Monseñor Luis Argüello y la Conferencia Episcopal Española, que se precian de su mansedumbre y delicadeza frente a quienes atacan a la Iglesia, han vuelto a demostrar que, cuando se trata de enfrentarse al pulso de la historia, prefieren blandir una marchita rama de olivo en vez de una espada. La resignificación del Valle de los Caídos, ese templo de piedra que gime entre ecos de rezos y debates, ha dejado claro que la Iglesia española parece más interesada en ser aceptable que en ser fiel.
En su afán por ser políticamente correctos, han escogido el camino más cómodo: el del diálogo sin convicción, la concesión enfermiza y, en última instancia, la rendición. Mientras tanto, la cruz monumental permanece erguida, testigo mudo de cómo quienes debieran defenderla eluden la pelea. Porque, claro, ser firme y enfrentarse a las corrientes adversas requiere más agallas de las que parece haber en abundancia en la actual jerarquía eclesiástica.
Monseñor Argüello, con esa diplomacia suya de manual, ha explicado con serenidad lacayuna el respaldo “total y unánime” de la CEE al proceso. Pero, visto lo visto, uno se pregunta si lo “unánime” no era, más bien, el susurro común de unos señores preocupados por no levantar polvo. La Iglesia, antaño guía y refugio, parece haber olvidado que su misión no es complacer, sino ser un faro de verdad y convicción, cueste lo que cueste.

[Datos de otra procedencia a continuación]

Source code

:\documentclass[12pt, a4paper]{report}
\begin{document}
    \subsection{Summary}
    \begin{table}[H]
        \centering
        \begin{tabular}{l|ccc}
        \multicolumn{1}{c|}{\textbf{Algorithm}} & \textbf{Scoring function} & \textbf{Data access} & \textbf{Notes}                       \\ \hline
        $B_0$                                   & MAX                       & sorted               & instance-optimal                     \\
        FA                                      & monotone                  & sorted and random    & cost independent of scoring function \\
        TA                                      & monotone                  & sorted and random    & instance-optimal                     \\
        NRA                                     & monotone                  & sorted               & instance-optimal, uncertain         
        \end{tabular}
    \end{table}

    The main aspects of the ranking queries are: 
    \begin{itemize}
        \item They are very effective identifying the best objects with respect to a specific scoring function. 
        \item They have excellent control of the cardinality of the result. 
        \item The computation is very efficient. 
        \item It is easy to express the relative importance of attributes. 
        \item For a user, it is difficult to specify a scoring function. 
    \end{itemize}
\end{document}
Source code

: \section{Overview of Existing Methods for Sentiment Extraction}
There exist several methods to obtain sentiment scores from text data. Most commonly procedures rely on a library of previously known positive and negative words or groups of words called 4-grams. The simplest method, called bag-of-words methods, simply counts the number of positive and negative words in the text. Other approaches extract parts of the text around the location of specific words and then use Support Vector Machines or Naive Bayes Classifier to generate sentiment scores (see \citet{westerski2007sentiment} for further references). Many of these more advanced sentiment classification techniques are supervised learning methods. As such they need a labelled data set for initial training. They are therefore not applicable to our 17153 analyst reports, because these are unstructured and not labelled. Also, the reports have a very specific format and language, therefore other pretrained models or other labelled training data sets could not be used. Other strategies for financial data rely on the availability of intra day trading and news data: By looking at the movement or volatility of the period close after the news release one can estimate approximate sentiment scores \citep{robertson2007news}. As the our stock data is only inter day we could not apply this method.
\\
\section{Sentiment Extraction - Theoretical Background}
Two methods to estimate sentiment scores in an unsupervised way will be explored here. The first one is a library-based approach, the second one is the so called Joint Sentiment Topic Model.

Mientras la sociedad se resquebraja entre bandos, mientras los símbolos y valores que una vez definieron una fe son diluidos en el torbellino del relativismo, ahí está la Conferencia Episcopal, repartiendo sonrisas amables y asentimientos vacíos. Y uno no puede evitar pensar en cómo sería todo si, en lugar de tanto protocolo, hubiera un poco más de furia y determinación. Porque defender una basílica no es solo cuidar ladrillos y mortero; es preservar lo que representa. Y ahí, es donde monseñor Argüello y compañía han fallado estrepitosamente.
El Valle de los Caídos seguirá siendo un campo de batalla simbólico, pero parece que la Iglesia ha decidido desertar. Y lo peor no es que lo haga; lo peor es que lo hace con una sonrisa, convencida de que ceder terreno es un acto de paz. Como si la historia perdonara a los tibios.